Sexual behavior in the U.S. has changed markedly in the past 25 years, says U.C.L.A. Psychiatrist Ralph R. Greenson—and not for the better. “It is my definite impression,” Dr. Greenson told the American Medical Association last week, “that women are becoming sexually more assertive and demanding, and men are more indifferent and lethargic.” His observations, he added, are as valid for the youth of the current “cool” generation as they are for the middleaged.

One important source of trouble, said Dr. Greenson, is an increase in hostility between the sexes. “As women in our society have become more assertive and daring,” he explained, “men seem to have become more passive and timid.” Women, he added, are far more certain of their femininity than men of their masculinity. “A woman is at her most feminine in the company of men. A man in our society feels most manly in the company of men.”

Puny Love & Pot. It is true enough, said the psychiatrist, that today’s youth are remarkably ostentatious about some of their more intimate activities. “They get to know each other sexually before they become close emotionally or intellectually. In the past, it was the unpopular girl who used sexuality for a bait as a means of competing with her more attractive rivals. Today, even the most attractive and popular girls indulge in a variety of sexual practices with little emotional involvement.”

But their free and easy public behavior, said Greenson, does not lead to private satisfaction. And the blame, he said, should be placed largely on the parents. They are overanxious for their children to be popular; they urge them to date early, at a time when they are emotionally unprepared for the experience.

“I believe one of the reasons young males and females wear their hair alike and dress alike,” said Dr. Greenson, ‘stems from their fear of the opposite sex.” Though the long-hair cult remains a minority beyond such hangouts as Greenwich Village and Sunset Strip, the doctor concluded that boys and girls now “seek a twin, not a sweetheart or over. They are only secure with someone who resembles themselves.”

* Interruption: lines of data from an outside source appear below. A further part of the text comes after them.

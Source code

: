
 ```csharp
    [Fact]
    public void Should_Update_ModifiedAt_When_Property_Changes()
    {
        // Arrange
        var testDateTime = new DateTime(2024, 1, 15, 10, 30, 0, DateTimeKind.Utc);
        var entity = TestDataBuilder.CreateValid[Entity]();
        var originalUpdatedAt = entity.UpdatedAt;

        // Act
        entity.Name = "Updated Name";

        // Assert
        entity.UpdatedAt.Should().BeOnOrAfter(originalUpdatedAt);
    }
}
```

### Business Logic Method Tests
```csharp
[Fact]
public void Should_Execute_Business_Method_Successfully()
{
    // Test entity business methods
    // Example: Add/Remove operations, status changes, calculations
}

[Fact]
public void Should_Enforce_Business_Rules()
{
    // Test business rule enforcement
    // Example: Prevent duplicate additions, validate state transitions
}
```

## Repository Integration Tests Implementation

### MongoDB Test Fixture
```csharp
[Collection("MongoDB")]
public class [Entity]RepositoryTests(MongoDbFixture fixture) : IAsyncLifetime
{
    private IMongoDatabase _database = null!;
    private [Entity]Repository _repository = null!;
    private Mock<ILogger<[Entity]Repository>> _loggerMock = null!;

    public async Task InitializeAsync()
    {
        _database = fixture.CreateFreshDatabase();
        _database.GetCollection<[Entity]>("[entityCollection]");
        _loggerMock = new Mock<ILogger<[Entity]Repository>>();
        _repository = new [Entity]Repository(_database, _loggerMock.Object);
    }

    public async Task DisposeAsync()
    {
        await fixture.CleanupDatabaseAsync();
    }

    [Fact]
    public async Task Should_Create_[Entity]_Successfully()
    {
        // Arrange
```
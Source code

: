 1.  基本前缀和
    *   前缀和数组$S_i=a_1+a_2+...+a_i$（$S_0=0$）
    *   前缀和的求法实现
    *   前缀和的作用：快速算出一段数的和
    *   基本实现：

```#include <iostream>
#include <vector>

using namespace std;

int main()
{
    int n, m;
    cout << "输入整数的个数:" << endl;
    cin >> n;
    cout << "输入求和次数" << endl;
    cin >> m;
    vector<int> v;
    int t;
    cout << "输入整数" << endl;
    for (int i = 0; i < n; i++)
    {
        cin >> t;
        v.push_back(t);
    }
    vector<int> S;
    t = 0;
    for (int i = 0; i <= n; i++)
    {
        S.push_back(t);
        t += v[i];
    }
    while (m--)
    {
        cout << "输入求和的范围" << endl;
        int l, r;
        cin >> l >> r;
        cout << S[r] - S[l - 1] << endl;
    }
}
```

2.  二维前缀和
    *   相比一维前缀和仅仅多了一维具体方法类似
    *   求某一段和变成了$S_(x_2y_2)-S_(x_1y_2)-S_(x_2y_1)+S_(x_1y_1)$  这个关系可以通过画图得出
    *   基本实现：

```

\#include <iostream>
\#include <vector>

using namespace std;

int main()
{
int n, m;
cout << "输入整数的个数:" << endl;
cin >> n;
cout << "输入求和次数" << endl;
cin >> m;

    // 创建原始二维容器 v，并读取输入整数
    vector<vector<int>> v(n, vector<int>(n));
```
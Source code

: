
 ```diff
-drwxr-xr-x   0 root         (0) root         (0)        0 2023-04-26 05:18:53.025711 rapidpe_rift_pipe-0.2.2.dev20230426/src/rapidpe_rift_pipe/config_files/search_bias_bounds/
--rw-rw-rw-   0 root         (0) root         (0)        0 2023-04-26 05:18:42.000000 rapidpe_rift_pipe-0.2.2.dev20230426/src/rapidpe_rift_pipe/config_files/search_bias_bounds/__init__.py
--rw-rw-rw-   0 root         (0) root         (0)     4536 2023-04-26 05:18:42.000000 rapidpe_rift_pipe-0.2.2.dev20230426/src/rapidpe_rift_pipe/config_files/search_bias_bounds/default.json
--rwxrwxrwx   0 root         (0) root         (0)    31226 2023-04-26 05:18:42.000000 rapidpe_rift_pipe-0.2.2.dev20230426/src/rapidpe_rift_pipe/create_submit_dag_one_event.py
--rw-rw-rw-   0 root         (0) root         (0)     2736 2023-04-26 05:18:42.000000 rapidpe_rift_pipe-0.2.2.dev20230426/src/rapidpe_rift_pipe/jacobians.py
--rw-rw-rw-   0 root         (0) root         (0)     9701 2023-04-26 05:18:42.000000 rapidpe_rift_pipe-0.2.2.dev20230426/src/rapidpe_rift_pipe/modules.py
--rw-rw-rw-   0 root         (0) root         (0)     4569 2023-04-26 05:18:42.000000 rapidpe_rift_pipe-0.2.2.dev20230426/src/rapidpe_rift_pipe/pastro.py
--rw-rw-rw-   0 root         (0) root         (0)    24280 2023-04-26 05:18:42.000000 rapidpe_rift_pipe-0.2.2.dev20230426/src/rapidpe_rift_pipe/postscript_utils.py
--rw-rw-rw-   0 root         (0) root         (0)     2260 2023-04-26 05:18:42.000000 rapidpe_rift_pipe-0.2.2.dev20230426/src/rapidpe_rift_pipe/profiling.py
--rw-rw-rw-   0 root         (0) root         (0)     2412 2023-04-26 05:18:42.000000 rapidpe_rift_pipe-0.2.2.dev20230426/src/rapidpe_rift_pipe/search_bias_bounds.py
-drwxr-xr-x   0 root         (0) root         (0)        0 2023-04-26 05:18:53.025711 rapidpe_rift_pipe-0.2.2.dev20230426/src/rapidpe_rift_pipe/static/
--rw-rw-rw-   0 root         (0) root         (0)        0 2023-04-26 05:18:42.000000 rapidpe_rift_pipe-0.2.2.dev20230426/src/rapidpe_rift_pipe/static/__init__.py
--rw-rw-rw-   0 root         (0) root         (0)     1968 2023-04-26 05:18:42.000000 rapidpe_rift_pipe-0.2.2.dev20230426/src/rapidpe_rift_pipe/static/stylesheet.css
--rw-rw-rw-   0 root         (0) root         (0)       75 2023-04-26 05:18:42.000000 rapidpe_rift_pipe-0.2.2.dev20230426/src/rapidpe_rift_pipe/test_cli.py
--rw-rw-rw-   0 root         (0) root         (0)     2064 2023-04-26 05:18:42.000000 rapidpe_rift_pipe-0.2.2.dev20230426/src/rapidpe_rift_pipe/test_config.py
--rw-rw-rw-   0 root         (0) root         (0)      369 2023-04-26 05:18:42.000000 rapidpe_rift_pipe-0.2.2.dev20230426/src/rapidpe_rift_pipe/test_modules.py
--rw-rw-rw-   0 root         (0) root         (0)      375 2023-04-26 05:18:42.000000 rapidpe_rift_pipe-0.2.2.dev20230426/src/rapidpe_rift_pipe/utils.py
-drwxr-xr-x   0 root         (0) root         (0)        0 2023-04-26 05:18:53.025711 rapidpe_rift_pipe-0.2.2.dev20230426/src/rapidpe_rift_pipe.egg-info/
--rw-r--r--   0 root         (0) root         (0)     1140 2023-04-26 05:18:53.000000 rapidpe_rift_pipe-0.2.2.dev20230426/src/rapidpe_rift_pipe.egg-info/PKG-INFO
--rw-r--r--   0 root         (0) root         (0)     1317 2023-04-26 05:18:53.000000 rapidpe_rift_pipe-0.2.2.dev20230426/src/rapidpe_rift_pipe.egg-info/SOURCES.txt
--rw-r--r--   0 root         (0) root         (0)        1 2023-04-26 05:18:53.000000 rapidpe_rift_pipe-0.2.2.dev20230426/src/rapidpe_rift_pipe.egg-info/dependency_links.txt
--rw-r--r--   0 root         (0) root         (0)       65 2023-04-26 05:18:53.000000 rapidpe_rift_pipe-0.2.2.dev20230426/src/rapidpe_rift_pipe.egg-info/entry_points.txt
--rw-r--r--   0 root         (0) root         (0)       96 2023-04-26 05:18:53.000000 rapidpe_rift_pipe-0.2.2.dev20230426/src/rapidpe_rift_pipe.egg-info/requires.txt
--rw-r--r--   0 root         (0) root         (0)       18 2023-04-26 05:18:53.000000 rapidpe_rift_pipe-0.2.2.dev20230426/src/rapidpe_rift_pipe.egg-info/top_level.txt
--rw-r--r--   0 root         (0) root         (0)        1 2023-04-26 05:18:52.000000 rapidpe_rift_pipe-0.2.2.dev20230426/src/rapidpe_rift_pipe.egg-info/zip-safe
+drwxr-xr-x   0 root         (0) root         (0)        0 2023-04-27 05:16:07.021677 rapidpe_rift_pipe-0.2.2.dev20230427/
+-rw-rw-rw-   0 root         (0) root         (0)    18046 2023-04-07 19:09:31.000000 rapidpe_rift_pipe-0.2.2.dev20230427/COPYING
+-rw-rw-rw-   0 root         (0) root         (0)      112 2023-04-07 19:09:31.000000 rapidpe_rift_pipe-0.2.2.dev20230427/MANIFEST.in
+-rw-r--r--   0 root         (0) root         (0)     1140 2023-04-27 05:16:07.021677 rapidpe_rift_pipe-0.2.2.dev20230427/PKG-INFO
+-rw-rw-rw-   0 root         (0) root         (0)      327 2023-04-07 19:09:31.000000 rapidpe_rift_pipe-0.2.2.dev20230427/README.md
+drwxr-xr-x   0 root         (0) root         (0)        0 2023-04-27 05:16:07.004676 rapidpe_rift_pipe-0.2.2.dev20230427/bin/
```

Today’s youths, said Dr. Greenson, lave been spoiled; they have grown up accustomed to swift satisfactions with a relative absence of frustration. “The great lovers in real life and in literature,” he noted, “were willing to suffer great misery and pain for their loved ones—to wait, to struggle and to endure, all of which went to make the loved one more precious. The ‘cool’ set is used to quick and easy gratifications, Instant warmth and instant sex make puny love, cool sex, and a turning to LSD and ‘pot.'”

Equal Rights. For the sexual apathy that he found in the middle-aged male, Dr. Greenson suggested, there are several reasons: “After 25 years of marriage, his sexual practices tend to become stereotyped and routinized. There are no more surprises. As a consequence of his insecurity about his masculinity, the American male is inhibited in giving full rein to his sexual fantasies. Another complicating circumstance is the typical middle-aged man’s notion that at his time of life his body has to be preserved from any undue stress and strain. He may play 36 holes of golf and cards afterward, but at night, in bed with his wife, he is apt to feel that sex is too strenuous and depleting. He is more interested in preserving his body than his marriage”—although even the doctor would agree that a reasonable concern for the physical is vital to both the man and his marriage.

In the past, said Dr. Greenson, women used to submit passively to a passionless sex that was little more than a service for their husbands. Not today. And a generation ago, women seemed much more dependent upon being loved as a prerequisite for sex, whereas today they seem just as able as men to enjoy it without romantic love. “Apparently, as they have gained greater freedom, they feel entitled to equal sexual satisfaction along with their other equal rights.”